At QCon San Francisco 2025, Engineering Manager Nishant Lakshmikanth provided a deep dive into how LinkedIn systematically dismantled its legacy, batch-centric recommendation infrastructure to achieve real-time relevance while dramatically improving operational efficiency.
The legacy architecture, responsible for critical products like “People You May Know” and “People You Follow,” suffered from three major constraints: Low freshness, high latency, and high compute cost.
In the prior system, recommendations were precomputed for the entire user base, regardless of whether a user logged in. This resulted in significant compute wastage and static, stale results. A pipeline incident could delay updates for days, directly impacting core business metrics. The clear goal was to achieve instant personalization while drastically reducing associated costs.
LinkedIn approached this monumental migration not as a single cutover, but as an iterative process defined by four architectural phases:
- Offline Scoring: The starting point is heavy batch computation, high latency, and massive precomputed storage.
- Nearline Scoring: An intermediate step, providing hourly or daily freshness rather than a multi-day lag.

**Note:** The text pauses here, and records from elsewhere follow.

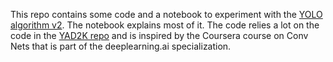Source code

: This repo contains some code and a notebook to experiment with the [YOLO algorithm v2](https://pjreddie.com/darknet/yolo/). The notebook explains most of it. The code relies a lot on the code in the [YAD2K repo](https://github.com/allanzelener/YAD2K) and is inspired by the Coursera course on Conv Nets that is part of the deeplearning.ai specialization.
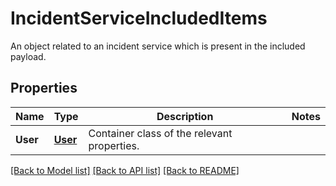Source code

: # IncidentServiceIncludedItems

An object related to an incident service which is present in the included payload.

## Properties
Name | Type | Description | Notes
------------ | ------------- | ------------- | -------------
**User** | [**User**](User.md) | Container class of the relevant properties. |

[[Back to Model list]](README.md#documentation-for-models) [[Back to API list]](README.md#documentation-for-api-endpoints) [[Back to README]](README.md)


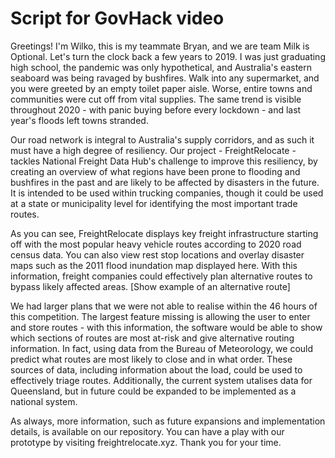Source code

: # Script for GovHack video

Greetings! I'm Wilko, this is my teammate Bryan, and we are team Milk is Optional. Let's turn the clock back a few years to 2019. I was just graduating high school, the pandemic was only hypothetical, and Australia's eastern seaboard was being ravaged by bushfires. Walk into any supermarket, and you were greeted by an empty toilet paper aisle. Worse, entire towns and communities were cut off from vital supplies. The same trend is visible throughout 2020 - with panic buying before every lockdown - and last year's floods left towns stranded.

Our road network is integral to Australia's supply corridors, and as such it must have a high degree of resiliency. Our project - FreightRelocate - tackles National Freight Data Hub's challenge to improve this resiliency, by creating an overview of what regions have been prone to flooding and bushfires in the past and are likely to be affected by disasters in the future. It is intended to be used within trucking companies, though it could be used at a state or municipality level for identifying the most important trade routes.

As you can see, FreightRelocate displays key freight infrastructure starting off with the most popular heavy vehicle routes according to 2020 road census data. You can also view rest stop locations and overlay disaster maps such as the 2011 flood inundation map displayed here. With this information, freight companies could effectively plan alternative routes to bypass likely affected areas. [Show example of an alternative route]

We had larger plans that we were not able to realise within the 46 hours of this competition. The largest feature missing is allowing the user to enter and store routes - with this information, the software would be able to show which sections of routes are most at-risk and give alternative routing information. In fact, using data from the Bureau of Meteorology, we could predict what routes are most likely to close and in what order. These sources of data, including information about the load, could be used to effectively triage routes. Additionally, the current system utalises data for Queensland, but in future could be expanded to be implemented as a national system.

As always, more information, such as future expansions and implementation details, is available on our repository. You can have a play with our prototype by visiting freightrelocate.xyz. Thank you for your time.
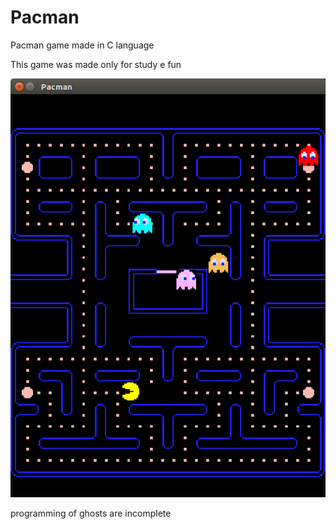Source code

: # Pacman
Pacman game made in C language

This game was made only for study e fun

![Pacman Gameplay](pacman_gameplay.png)

programming of ghosts are incomplete

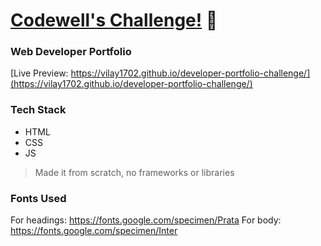 # [Codewell's Challenge!](https://vilay1702.github.io/developer-portfolio-challenge/) 🚀

### Web Developer Portfolio

[Live Preview: https://vilay1702.github.io/developer-portfolio-challenge/](https://vilay1702.github.io/developer-portfolio-challenge/)

### Tech Stack

- HTML
- CSS
- JS

> Made it from scratch, no frameworks or libraries

### Fonts Used

For headings: https://fonts.google.com/specimen/Prata
For body: https://fonts.google.com/specimen/Inter
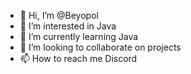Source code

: - 👋 Hi, I’m @Beyopol
- 👀 I’m interested in Java
- 🌱 I’m currently learning Java
- 💞️ I’m looking to collaborate on projects
- 📫 How to reach me Discord

<!---
Beyopol/Beyopol is a ✨ special ✨ repository because its `README.md` (this file) appears on your GitHub profile.
You can click the Preview link to take a look at your changes.
--->
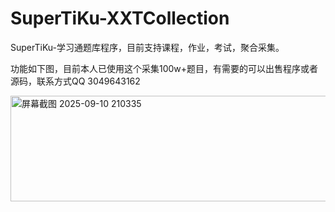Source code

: # SuperTiKu-XXTCollection
SuperTiKu-学习通题库程序，目前支持课程，作业，考试，聚合采集。

功能如下图，目前本人已使用这个采集100w+题目，有需要的可以出售程序或者源码，联系方式QQ 3049643162


<img width="714" height="169" alt="屏幕截图 2025-09-10 210335" src="https://github.com/user-attachments/assets/d1902d70-6832-4460-9523-2423f9c07b80" />

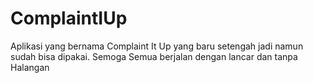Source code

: # ComplaintIUp

Aplikasi yang bernama Complaint It Up yang baru setengah jadi namun sudah bisa dipakai. 
Semoga Semua berjalan dengan lancar dan tanpa Halangan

- Online Scoring: The critical pivot, where model inference is run on-demand in real-time, reacting to the user’s current session and intent.
- Remote Scoring: The final destination, moving heavy model scoring to a high-performance cloud environment, often leveraging GPU-accelerated inference.
This framework enabled two parallel migrations: Offline-to-Online Scoring and Nearline-to-Online Freshness, shifting the focus from precomputation to dynamic execution.
The success hinged on a fundamental architectural decoupling: separating the Candidate Generation (CG) pipeline from the Online Scoring Service.
- Dynamic Candidate Generation: CG moved away from static lists. It now uses real-time search index queries, Embedding-Based Retrieval (EBR) for new user and content discovery (solving the cold-start problem), and immediate user context to retrieve a relevant set of candidates on the fly.
- Intelligent Scoring: The Online Scoring Service uses a context-rich feature store, enabling modern models like Graph Neural Networks (GNNs) and Transformer-based models for precise ranking. Crucially, the team implemented Bidirectional Modeling, which scores connections from both the sender’s and recipient’s perspectives, yielding superior results.
Regarding LLMs, Lakshmikanth clarified the cost-performance trade-off: due to high computational overhead, LLMs are primarily reserved for Candidate Generation and Post-Ranking flows, where they add value without crippling the latency-sensitive, real-time core ranking loop.
The move to real-time architecture has delivered quantifiable results and future-proofed the system:
- Cost Reduction: The cleanup of batch dependencies resulted in over 90% reduction in offline compute and storage costs and an overall compute cost reduction of up to 68% in some core flows.
- Session-Level Freshness: The system now achieves session-level freshness, reacting to user clicks, searches, and profile views instantly, leading to significant increases in member engagement and connection rates.
- Platform Flexibility: The compartmentalized design simplifies maintenance and enables faster model experimentation, allowing rapid deployment of cutting-edge models and seamless rollbacks.
These architectural principles are now being applied to other critical surfaces, including LinkedIn Jobs (to better interpret career intent) and Video (where content freshness is paramount).